Though in fact it was Sangster who ran into him. He was doing another spell as a barman in a West End public-house, and one day the man walked in.
‘Well, well, well!’ he said. ‘If it’s not Tom Benton as ever was. Been a long time.’
Benton hardly recognised Sangster, and not just because of the lapse of time. This Sangster appeared so different from the soldier who had once been his pal in the army; now he was dressed up to the nines and looked as if he had money to burn. He also had a woman with him who was wearing the kind of clothes that could make quite a dent in anybody’s bank balance.
‘Yes,’ Benton said, ‘it has, hasn’t it?’
Sangster had left the army a few years before Benton. He had got fed up with it and somehow had managed to scrape up enough money to buy himself out. Maybe he had borrowed the cash or maybe he had a rich aunt who loved him enough to give it to him. Benton had lost touch with him after that and had not set eyes on him again until this moment.
Sangster introduced the woman as Susie; no surname. ‘Susie, this is Tom. We were buddies in the army many long years ago. We had some rare old times in those days.’
‘I bet you did,’ Susie said. ‘Pleased ter meetcher, Tom.’
She looked as if she would not have cared if he had dropped dead on the spot and her voice hardly matched the clothes. Common as muck was the expression that formed itself in Benton’s mind. But Eddie had never been particularly fastidious in his choice of women. To him they were just playthings, to be picked up and thrown down again as it pleased him.
‘So you decided to get out of the Queen’s uniform too,’ Sangster said.
‘I had no choice,’ Benton said. He gave a brief account of what had happened. ‘I believe the damage was estimated to amount to a hundred thousand marks.’
Sangster gave a low whistle which was partly admiration. ‘No kidding?’
‘No kidding.’
The woman was showing signs of impatience and Benton had other customers to attend to.
‘Look,’ Sangster said, ‘we can’t talk now. Can you meet me tomorrow morning, eleven o’clock, corner of Regent Street and Piccadilly?’
‘Not possible. I’ll be working.’
‘Take time off. I’ve got a proposition to make and it could be worth a hell of a lot more to you than this job. How about it?’
‘Okay,’ Benton said. If he lost the bar job it was no big thing, and Sangster appeared to be hinting at something better. ‘I’ll be there.’

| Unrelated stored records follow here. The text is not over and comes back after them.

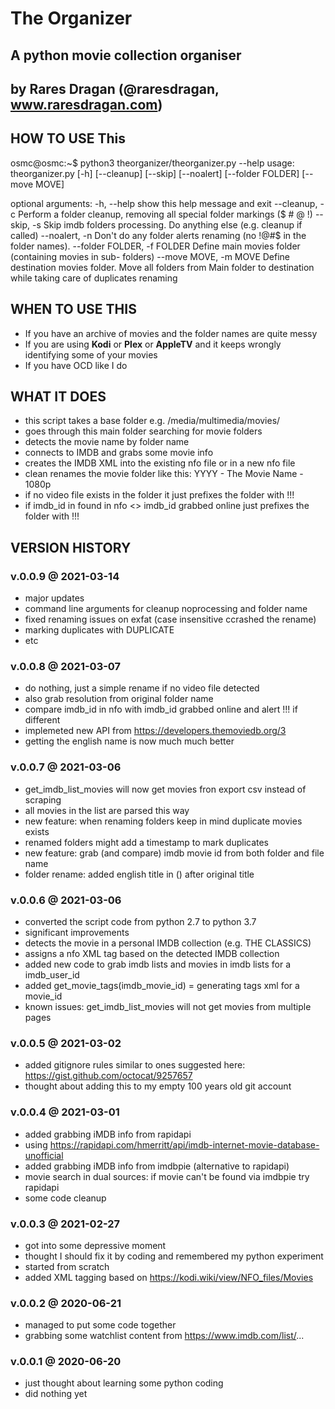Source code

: # The Organizer
## A python movie collection organiser
## by Rares Dragan (@raresdragan, www.raresdragan.com)


## HOW TO USE This

osmc@osmc:~$ python3 theorganizer/theorganizer.py --help
usage: theorganizer.py [-h] [--cleanup] [--skip] [--noalert] [--folder FOLDER]
                       [--move MOVE]

optional arguments:
  -h, --help            show this help message and exit
  --cleanup, -c         Perform a folder cleanup, removing all special folder
                        markings ($ # @ !)
  --skip, -s            Skip imdb folders processing. Do anything else (e.g.
                        cleanup if called)
  --noalert, -n         Don't do any folder alerts renaming (no !@#$ in the
                        folder names).
  --folder FOLDER, -f FOLDER
                        Define main movies folder (containing movies in sub-
                        folders)
  --move MOVE, -m MOVE  Define destination movies folder. Move all folders
                        from Main folder to destination while taking care of
                        duplicates renaming


## WHEN TO USE THIS
- If you have an archive of movies and the folder names are quite messy
- If you are using **Kodi** or **Plex** or **AppleTV** and it keeps wrongly identifying some of your movies
- If you have OCD like I do

## WHAT IT DOES
- this script takes a base folder e.g. /media/multimedia/movies/
- goes through this main folder searching for movie folders
- detects the movie name by folder name
- connects to IMDB and grabs some movie info
- creates the IMDB XML into the existing nfo file or in a new nfo file
- clean renames the movie folder like this: YYYY - The Movie Name - 1080p
- if no video file exists in the folder it just prefixes the folder with !!!  
- if imdb_id in found in nfo <> imdb_id grabbed online just prefixes the folder with !!!  

## VERSION HISTORY

### v.0.0.9 @ 2021-03-14
- major updates
- command line arguments for cleanup noprocessing and folder name
- fixed renaming issues on exfat (case insensitive ccrashed the rename)
- marking duplicates with DUPLICATE
- etc

### v.0.0.8 @ 2021-03-07
- do nothing, just a simple rename if no video file detected
- also grab resolution from original folder name
- compare imdb_id in nfo with imdb_id grabbed online and alert !!! if different
- implemeted new API from https://developers.themoviedb.org/3
- getting the english name is now much much better

### v.0.0.7 @ 2021-03-06
- get_imdb_list_movies will now get movies fron export csv instead of scraping
- all movies in the list are parsed this way
- new feature: when renaming folders keep in mind duplicate movies exists
- renamed folders might add a timestamp to mark duplicates
- new feature: grab (and compare) imdb movie id from both folder and file name
- folder rename: added english title in () after original title

### v.0.0.6 @ 2021-03-06
- converted the script code from python 2.7 to python 3.7
- significant improvements
- detects the movie in a personal IMDB collection (e.g. THE CLASSICS)
- assigns a nfo XML tag based on the detected IMDB collection
- added new code to grab imdb lists and movies in imdb lists for a imdb_user_id
- added get_movie_tags(imdb_movie_id) = generating tags xml for a movie_id
- known issues: get_imdb_list_movies will not get movies from multiple pages

### v.0.0.5 @ 2021-03-02
- added gitignore rules similar to ones suggested here: https://gist.github.com/octocat/9257657
- thought about adding this to my empty 100 years old git account

### v.0.0.4 @ 2021-03-01
- added grabbing iMDB info from rapidapi
- using https://rapidapi.com/hmerritt/api/imdb-internet-movie-database-unofficial
- added grabbing iMDB info from imdbpie (alternative to rapidapi)
- movie search in dual sources: if movie can't be found via imdbpie try rapidapi
- some code cleanup

### v.0.0.3 @ 2021-02-27
- got into some depressive moment
- thought I should fix it by coding and remembered my python experiment
- started from scratch
- added XML tagging based on https://kodi.wiki/view/NFO_files/Movies

### v.0.0.2 @ 2020-06-21
- managed to put some code together
- grabbing some watchlist content from https://www.imdb.com/list/...

### v.0.0.1 @ 2020-06-20
- just thought about learning some python coding
- did nothing yet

Sangster was at the rendezvous on time and he looked pleased to see Benton. ‘So you didn’t change your mind.’
‘Did you think I would?’
‘Oh, you never know, do you? Let’s go somewhere we can sit down and talk. You could drink a cup of coffee?’
‘I think I could manage it.’
‘Come on, then.’
Sitting by a window and facing each other across a narrow table they drank their coffee and had their talk as the traffic rolled by outside. Yet now that the time had come Sangster appeared reluctant to get to the point. He seemed to weave all round the subject, dropping vague hints but never stating in concrete terms what it was he was getting at. He spoke of large sums of money being made without much trouble, but it was only gradually that Benton came to the realisation that the way in which the money was to be obtained was by activities that were not within the law of the land; in plain terms by robbery, with or without violence.
His immediate reaction was to shy away from it. Eddie Sangster had always been a pretty wild one, but Benton would never have suspected him of anything like this. He was shocked; but it was strange how quickly the sense of shock wore off.
‘Now look, Tom,’ Sangster said, ‘I’m not talking about snatching women’s handbags or stealing the savings of old age pensioners. Nobody really suffers by what we do; the loss is probably covered by insurance anyway.’
‘So the insurance companies lose out on it, don’t they?’
‘But they can afford it. It’s just a part of their business. I’m talking about the small people; they don’t lose anything.’
‘Small people, as you call them, pay insurance premiums and it comes out of them when you get down to the roots of the thing.’
‘But they don’t notice; it doesn’t hurt them. It’s like the pools; a lot of people put a little money in so that a few people can take a lot of money out. You might say we’re like pools punters who’ve found a sure way of beating the system.’